The definition has some examples in it, as well as a description of the inputs...but here there are again anyway:

G = A list of base Geometry, which can be any combination of curves or points

R = Radius...this is a list of the radius of influence for each geometry object. The number of elements in this HAS TO BE EQUAL to the number of elements in the geometry list

res = resolution...the edge length of each sampling cube, so smaller numbers reflect higher resolutions.
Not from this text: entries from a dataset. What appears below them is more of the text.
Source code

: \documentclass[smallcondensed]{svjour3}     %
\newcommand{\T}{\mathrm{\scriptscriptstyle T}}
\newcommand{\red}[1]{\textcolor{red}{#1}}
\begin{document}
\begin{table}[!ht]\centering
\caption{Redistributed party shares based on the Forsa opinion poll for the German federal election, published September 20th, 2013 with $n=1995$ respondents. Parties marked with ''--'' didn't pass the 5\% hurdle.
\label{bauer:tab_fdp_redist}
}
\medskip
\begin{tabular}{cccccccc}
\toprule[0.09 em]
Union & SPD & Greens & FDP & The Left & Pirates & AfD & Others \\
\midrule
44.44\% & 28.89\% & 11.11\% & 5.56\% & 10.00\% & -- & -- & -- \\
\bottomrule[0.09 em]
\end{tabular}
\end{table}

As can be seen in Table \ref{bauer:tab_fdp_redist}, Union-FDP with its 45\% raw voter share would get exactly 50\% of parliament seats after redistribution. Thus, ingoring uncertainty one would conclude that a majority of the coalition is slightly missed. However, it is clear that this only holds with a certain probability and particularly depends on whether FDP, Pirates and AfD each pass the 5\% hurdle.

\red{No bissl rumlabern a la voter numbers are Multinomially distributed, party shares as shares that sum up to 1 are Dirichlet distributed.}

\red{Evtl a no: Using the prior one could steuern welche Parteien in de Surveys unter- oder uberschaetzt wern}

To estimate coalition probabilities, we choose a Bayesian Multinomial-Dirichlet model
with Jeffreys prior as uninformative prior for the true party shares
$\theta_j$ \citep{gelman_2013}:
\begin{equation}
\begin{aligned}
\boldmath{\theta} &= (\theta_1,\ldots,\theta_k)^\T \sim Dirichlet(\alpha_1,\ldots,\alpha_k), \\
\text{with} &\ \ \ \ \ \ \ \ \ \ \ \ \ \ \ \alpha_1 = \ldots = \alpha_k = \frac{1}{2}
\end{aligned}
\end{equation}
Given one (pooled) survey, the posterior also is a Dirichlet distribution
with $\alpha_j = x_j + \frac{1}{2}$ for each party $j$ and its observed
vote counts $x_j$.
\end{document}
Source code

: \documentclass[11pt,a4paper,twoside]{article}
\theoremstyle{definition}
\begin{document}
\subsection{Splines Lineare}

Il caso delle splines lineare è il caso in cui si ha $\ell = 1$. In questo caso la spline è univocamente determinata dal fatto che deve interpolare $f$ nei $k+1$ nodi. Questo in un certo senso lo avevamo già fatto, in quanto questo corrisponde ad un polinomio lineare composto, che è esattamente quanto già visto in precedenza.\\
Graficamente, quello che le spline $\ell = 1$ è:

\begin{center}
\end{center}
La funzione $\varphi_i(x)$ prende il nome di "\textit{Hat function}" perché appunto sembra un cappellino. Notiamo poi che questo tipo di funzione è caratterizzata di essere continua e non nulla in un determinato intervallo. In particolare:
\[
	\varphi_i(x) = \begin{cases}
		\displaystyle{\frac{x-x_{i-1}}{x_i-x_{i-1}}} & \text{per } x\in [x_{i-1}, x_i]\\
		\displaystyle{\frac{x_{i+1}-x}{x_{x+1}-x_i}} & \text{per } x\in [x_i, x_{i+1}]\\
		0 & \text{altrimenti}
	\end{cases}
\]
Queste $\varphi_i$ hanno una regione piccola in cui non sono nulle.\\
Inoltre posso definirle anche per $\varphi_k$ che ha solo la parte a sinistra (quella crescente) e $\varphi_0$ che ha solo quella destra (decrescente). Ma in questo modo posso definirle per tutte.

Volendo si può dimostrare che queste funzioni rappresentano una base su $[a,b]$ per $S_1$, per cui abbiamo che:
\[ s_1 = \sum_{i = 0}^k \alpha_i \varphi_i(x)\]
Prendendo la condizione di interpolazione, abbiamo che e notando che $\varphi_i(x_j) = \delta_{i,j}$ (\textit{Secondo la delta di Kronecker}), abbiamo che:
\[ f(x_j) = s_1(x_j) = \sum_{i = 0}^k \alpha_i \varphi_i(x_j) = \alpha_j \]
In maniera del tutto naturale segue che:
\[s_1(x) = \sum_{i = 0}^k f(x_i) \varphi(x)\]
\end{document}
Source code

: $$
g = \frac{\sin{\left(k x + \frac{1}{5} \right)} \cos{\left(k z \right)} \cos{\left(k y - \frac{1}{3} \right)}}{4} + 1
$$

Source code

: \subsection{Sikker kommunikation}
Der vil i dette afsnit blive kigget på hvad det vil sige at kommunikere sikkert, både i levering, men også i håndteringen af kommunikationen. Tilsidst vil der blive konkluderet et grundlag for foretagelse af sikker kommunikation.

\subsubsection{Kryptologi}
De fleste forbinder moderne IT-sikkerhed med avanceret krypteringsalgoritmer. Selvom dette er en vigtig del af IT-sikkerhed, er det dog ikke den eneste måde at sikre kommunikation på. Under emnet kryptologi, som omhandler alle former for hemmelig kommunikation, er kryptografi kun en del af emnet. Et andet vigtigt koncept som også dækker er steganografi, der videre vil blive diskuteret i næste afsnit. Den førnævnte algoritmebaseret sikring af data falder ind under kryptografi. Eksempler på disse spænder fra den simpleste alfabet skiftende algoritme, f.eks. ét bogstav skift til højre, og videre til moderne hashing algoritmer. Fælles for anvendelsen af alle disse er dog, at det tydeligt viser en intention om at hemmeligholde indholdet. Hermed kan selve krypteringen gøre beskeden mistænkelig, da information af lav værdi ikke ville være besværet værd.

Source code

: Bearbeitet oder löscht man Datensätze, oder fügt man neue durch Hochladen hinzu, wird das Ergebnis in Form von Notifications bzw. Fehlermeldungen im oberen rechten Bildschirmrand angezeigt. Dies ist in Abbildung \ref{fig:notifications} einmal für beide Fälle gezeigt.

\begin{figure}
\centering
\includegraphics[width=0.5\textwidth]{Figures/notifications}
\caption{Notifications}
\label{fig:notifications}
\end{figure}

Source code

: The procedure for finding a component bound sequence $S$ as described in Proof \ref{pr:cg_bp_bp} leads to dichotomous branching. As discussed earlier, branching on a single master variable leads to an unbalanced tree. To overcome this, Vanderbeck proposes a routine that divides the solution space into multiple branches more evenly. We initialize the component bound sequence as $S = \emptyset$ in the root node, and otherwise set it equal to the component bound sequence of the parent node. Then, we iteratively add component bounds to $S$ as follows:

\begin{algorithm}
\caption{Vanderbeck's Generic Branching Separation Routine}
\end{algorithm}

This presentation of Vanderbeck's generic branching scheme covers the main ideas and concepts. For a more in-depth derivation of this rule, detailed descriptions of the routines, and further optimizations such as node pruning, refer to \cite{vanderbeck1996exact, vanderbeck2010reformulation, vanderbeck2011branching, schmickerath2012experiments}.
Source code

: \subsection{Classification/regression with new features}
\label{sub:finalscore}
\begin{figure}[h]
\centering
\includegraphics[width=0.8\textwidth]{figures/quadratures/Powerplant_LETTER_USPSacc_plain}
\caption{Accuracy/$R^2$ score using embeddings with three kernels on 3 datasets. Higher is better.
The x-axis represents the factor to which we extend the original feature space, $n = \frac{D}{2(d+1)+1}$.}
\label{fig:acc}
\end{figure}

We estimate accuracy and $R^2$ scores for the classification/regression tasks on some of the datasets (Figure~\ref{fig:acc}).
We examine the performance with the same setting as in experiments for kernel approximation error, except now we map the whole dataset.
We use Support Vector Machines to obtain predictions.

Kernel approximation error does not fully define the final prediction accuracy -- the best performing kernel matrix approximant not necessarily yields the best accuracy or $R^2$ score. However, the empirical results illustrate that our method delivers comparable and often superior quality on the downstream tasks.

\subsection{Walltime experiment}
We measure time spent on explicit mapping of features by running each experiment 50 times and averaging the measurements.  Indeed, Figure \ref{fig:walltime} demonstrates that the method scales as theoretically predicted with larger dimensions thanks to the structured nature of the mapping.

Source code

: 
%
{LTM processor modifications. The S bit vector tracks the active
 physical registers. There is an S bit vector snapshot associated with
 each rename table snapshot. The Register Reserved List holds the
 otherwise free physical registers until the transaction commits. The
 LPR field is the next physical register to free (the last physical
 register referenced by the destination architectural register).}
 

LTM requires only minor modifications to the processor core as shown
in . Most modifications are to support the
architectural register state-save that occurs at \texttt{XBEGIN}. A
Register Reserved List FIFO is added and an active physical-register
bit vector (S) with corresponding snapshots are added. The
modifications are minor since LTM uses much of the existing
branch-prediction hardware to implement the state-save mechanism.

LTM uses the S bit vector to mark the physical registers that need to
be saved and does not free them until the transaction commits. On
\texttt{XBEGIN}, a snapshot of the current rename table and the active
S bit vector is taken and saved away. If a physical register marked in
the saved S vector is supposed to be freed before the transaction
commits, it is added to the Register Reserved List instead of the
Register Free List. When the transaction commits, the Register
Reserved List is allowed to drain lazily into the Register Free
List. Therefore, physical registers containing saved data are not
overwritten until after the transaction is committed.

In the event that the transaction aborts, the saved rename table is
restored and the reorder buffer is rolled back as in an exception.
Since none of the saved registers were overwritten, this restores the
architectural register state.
Watch out...the lower this number is, it exponentially increases the calculation time!

iso = iso value for cutting the surface...the lower the number, the bigger the mesh will be

smooth = an integer equal to the number of smoothing passes you want to do on the mesh(es) after they've been created

taper = a boolean...if you're using curves, and want the mesh that wraps around the end of the curve to be tapered smaller, then set this equal to true

ratio = the taper ratio, a double between 0 and 1...this is how much of your base radius you want your tapered edge to be...so if your taper = 1, then your tapered edge should have the same radius as the beginning, 0.5 then it'll be half, etc.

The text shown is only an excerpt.